(Data supplied begins)

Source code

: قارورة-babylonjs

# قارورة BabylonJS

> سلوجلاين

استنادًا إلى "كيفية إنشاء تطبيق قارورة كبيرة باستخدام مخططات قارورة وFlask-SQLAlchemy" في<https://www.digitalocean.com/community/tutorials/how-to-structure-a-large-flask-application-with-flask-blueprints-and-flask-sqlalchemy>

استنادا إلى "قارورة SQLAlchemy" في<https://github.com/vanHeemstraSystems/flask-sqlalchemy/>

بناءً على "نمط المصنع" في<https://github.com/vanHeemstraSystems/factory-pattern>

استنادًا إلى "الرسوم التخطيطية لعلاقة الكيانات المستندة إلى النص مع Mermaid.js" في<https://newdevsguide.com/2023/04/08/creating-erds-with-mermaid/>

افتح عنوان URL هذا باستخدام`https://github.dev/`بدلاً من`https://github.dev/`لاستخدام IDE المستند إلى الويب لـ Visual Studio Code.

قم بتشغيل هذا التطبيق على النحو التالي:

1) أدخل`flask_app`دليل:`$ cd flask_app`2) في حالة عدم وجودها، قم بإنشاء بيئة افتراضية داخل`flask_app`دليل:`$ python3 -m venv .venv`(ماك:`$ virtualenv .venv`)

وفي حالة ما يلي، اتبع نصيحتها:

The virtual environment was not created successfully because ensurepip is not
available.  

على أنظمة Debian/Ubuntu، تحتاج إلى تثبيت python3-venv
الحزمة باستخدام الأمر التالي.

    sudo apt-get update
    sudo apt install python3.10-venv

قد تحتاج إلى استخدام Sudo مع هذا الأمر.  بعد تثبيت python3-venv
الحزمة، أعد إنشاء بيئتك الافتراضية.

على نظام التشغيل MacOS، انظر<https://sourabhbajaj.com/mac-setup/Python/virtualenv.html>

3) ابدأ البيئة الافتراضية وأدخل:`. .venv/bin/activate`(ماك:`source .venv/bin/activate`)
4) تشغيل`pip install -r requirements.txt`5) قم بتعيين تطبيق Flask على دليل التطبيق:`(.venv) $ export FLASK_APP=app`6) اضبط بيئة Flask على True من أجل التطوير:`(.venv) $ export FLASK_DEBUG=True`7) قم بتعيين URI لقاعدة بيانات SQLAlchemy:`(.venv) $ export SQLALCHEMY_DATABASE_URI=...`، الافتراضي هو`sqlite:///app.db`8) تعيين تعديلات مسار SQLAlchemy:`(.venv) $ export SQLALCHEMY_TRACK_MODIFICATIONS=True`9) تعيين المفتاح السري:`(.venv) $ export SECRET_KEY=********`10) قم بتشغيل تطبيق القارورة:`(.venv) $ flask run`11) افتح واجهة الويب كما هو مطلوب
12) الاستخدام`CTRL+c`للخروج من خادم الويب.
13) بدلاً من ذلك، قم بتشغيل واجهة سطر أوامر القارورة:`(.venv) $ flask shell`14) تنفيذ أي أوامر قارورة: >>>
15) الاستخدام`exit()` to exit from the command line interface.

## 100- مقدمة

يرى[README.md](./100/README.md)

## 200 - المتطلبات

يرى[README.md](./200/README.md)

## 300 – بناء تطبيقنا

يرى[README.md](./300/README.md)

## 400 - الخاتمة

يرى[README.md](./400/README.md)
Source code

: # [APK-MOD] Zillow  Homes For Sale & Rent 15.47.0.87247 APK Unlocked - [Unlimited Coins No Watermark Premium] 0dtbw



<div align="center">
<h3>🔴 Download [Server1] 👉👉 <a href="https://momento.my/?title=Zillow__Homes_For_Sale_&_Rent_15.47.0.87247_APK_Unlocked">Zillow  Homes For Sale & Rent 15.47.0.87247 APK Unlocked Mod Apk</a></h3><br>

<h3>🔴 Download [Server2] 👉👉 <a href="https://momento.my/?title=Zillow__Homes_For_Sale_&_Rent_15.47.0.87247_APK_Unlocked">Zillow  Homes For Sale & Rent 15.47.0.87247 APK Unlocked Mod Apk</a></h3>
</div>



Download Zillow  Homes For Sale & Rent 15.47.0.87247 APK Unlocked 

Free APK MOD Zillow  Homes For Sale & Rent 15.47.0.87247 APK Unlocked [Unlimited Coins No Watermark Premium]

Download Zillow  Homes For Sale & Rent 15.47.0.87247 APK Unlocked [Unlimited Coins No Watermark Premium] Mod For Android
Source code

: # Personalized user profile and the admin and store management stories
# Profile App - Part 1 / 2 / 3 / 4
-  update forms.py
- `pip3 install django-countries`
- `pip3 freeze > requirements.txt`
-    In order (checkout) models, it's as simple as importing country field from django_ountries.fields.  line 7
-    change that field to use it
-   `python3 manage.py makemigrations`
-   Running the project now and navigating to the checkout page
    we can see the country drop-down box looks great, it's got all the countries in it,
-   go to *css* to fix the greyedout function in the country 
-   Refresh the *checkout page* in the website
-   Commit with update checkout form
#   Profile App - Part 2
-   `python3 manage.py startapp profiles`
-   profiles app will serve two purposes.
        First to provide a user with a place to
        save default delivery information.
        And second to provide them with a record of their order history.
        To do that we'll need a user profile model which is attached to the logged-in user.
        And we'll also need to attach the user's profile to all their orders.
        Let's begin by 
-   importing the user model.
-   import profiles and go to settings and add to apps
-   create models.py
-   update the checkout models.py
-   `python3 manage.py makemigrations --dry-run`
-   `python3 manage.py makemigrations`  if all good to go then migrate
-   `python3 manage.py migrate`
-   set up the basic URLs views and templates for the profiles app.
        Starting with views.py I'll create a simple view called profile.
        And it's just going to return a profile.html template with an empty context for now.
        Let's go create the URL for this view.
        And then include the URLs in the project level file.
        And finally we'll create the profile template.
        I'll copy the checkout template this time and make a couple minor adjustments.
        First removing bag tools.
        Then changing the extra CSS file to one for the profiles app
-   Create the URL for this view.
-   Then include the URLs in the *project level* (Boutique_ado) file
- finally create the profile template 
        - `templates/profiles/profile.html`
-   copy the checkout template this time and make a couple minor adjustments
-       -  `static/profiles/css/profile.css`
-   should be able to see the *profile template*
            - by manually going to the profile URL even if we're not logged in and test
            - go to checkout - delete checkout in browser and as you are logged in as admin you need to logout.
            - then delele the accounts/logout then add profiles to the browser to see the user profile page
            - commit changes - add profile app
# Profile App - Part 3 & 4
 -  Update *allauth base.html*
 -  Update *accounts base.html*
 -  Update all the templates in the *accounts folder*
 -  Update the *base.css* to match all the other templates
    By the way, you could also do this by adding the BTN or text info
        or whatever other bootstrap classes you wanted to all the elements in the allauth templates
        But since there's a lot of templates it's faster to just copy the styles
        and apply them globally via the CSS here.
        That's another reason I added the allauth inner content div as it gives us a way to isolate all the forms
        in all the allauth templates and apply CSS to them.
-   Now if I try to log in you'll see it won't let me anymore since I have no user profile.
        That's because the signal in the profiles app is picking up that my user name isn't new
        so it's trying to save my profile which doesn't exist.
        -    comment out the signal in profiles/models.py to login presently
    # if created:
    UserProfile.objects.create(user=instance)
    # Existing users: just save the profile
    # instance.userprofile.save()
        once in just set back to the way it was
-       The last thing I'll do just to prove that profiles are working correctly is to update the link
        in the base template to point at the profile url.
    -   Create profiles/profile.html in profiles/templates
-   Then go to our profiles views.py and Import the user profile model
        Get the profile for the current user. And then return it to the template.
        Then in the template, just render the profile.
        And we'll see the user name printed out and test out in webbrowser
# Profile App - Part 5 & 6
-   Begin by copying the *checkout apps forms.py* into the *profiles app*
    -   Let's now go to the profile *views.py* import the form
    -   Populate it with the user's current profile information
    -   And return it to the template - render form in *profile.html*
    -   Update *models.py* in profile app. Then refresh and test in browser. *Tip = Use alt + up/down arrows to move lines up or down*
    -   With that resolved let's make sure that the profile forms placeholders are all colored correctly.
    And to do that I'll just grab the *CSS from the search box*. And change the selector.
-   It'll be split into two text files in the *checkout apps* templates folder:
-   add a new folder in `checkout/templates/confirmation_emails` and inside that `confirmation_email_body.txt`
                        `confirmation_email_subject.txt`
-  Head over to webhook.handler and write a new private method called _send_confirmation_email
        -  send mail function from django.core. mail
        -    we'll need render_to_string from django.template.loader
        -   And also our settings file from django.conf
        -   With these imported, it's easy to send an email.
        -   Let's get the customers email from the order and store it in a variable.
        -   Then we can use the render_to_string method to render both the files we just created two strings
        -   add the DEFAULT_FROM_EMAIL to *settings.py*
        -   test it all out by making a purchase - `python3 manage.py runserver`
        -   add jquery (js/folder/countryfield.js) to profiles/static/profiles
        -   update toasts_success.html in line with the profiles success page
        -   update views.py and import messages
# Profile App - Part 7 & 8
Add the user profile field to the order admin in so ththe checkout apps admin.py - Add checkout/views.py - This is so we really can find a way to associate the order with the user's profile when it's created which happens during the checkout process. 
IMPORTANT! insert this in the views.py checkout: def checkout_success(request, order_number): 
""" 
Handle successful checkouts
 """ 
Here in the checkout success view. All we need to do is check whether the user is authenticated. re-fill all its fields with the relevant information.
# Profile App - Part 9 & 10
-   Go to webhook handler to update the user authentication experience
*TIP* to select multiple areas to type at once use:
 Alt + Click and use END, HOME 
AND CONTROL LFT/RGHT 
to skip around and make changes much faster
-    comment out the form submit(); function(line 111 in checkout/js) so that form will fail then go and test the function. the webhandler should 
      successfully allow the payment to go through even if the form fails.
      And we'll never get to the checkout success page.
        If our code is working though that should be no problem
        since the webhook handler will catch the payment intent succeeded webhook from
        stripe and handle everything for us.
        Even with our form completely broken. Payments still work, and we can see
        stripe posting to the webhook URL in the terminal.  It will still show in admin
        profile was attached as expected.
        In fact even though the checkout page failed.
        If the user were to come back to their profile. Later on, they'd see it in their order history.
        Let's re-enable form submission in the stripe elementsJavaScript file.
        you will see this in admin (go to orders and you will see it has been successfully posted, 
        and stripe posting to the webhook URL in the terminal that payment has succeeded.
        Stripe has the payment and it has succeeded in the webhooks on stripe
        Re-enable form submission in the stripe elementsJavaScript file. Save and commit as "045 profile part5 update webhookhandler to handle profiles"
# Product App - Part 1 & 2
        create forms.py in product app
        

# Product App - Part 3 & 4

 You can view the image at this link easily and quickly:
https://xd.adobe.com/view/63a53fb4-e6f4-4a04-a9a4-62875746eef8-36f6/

(Data supplied ends)

Exercise prompt: Look through the entries above and work out how many lines contain the string "virtualenv". Give that number alone.

Exercise result: 2